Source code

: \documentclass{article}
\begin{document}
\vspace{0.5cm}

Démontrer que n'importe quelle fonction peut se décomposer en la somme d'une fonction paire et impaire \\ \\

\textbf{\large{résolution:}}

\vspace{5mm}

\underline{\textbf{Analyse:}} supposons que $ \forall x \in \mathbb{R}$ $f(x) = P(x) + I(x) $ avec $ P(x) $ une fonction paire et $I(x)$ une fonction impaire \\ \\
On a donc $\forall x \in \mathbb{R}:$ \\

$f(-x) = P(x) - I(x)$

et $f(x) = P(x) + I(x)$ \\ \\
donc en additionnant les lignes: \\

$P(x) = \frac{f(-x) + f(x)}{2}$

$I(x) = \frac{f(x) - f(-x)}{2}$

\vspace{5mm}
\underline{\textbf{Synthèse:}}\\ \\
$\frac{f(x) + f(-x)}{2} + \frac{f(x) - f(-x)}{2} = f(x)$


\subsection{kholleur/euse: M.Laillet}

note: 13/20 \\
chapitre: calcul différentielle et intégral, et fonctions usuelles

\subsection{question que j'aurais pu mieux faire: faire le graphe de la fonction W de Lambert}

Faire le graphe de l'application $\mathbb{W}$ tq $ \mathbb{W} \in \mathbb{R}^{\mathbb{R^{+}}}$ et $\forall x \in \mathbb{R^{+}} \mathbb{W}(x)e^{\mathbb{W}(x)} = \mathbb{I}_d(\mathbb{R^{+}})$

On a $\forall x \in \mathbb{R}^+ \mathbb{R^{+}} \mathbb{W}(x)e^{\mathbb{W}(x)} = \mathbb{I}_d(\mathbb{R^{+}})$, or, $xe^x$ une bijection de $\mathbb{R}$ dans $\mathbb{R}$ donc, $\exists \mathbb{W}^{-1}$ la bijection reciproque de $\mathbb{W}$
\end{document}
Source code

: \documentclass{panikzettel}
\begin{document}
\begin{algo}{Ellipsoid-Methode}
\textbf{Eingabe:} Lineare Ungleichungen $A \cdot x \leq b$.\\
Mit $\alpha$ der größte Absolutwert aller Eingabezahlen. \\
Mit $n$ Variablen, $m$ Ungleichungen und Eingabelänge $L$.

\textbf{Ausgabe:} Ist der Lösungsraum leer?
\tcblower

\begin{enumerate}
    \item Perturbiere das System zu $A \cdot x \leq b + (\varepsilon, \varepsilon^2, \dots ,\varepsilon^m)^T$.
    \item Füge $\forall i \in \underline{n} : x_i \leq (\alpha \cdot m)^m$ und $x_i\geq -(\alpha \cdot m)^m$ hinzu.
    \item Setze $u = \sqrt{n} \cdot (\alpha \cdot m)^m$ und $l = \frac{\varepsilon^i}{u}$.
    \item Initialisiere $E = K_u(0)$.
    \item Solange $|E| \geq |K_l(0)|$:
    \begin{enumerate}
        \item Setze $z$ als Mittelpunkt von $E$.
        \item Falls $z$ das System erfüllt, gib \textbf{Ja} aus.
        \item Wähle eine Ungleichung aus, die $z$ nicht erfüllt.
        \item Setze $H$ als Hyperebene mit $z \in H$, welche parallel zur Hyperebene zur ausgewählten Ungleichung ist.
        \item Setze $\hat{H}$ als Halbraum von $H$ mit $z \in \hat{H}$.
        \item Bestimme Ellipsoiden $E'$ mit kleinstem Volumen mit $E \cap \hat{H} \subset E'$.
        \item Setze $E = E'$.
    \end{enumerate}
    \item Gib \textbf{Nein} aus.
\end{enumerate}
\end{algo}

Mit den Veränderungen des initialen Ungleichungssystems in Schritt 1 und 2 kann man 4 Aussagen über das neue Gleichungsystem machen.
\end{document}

*INSTRUCTIONS FOR THE TASK*: Output the whole of the material above, exactly.

*RESPONSE TO THE EXERCISE*:
Source code

: \documentclass{article}
\begin{document}
\vspace{0.5cm}

Démontrer que n'importe quelle fonction peut se décomposer en la somme d'une fonction paire et impaire \\ \\

\textbf{\large{résolution:}}

\vspace{5mm}

\underline{\textbf{Analyse:}} supposons que $ \forall x \in \mathbb{R}$ $f(x) = P(x) + I(x) $ avec $ P(x) $ une fonction paire et $I(x)$ une fonction impaire \\ \\
On a donc $\forall x \in \mathbb{R}:$ \\

$f(-x) = P(x) - I(x)$

et $f(x) = P(x) + I(x)$ \\ \\
donc en additionnant les lignes: \\

$P(x) = \frac{f(-x) + f(x)}{2}$

$I(x) = \frac{f(x) - f(-x)}{2}$

\vspace{5mm}
\underline{\textbf{Synthèse:}}\\ \\
$\frac{f(x) + f(-x)}{2} + \frac{f(x) - f(-x)}{2} = f(x)$


\subsection{kholleur/euse: M.Laillet}

note: 13/20 \\
chapitre: calcul différentielle et intégral, et fonctions usuelles

\subsection{question que j'aurais pu mieux faire: faire le graphe de la fonction W de Lambert}

Faire le graphe de l'application $\mathbb{W}$ tq $ \mathbb{W} \in \mathbb{R}^{\mathbb{R^{+}}}$ et $\forall x \in \mathbb{R^{+}} \mathbb{W}(x)e^{\mathbb{W}(x)} = \mathbb{I}_d(\mathbb{R^{+}})$

On a $\forall x \in \mathbb{R}^+ \mathbb{R^{+}} \mathbb{W}(x)e^{\mathbb{W}(x)} = \mathbb{I}_d(\mathbb{R^{+}})$, or, $xe^x$ une bijection de $\mathbb{R}$ dans $\mathbb{R}$ donc, $\exists \mathbb{W}^{-1}$ la bijection reciproque de $\mathbb{W}$
\end{document}
Source code

: \documentclass{panikzettel}
\begin{document}
\begin{algo}{Ellipsoid-Methode}
\textbf{Eingabe:} Lineare Ungleichungen $A \cdot x \leq b$.\\
Mit $\alpha$ der größte Absolutwert aller Eingabezahlen. \\
Mit $n$ Variablen, $m$ Ungleichungen und Eingabelänge $L$.

\textbf{Ausgabe:} Ist der Lösungsraum leer?
\tcblower

\begin{enumerate}
    \item Perturbiere das System zu $A \cdot x \leq b + (\varepsilon, \varepsilon^2, \dots ,\varepsilon^m)^T$.
    \item Füge $\forall i \in \underline{n} : x_i \leq (\alpha \cdot m)^m$ und $x_i\geq -(\alpha \cdot m)^m$ hinzu.
    \item Setze $u = \sqrt{n} \cdot (\alpha \cdot m)^m$ und $l = \frac{\varepsilon^i}{u}$.
    \item Initialisiere $E = K_u(0)$.
    \item Solange $|E| \geq |K_l(0)|$:
    \begin{enumerate}
        \item Setze $z$ als Mittelpunkt von $E$.
        \item Falls $z$ das System erfüllt, gib \textbf{Ja} aus.
        \item Wähle eine Ungleichung aus, die $z$ nicht erfüllt.
        \item Setze $H$ als Hyperebene mit $z \in H$, welche parallel zur Hyperebene zur ausgewählten Ungleichung ist.
        \item Setze $\hat{H}$ als Halbraum von $H$ mit $z \in \hat{H}$.
        \item Bestimme Ellipsoiden $E'$ mit kleinstem Volumen mit $E \cap \hat{H} \subset E'$.
        \item Setze $E = E'$.
    \end{enumerate}
    \item Gib \textbf{Nein} aus.
\end{enumerate}
\end{algo}

Mit den Veränderungen des initialen Ungleichungssystems in Schritt 1 und 2 kann man 4 Aussagen über das neue Gleichungsystem machen.
\end{document}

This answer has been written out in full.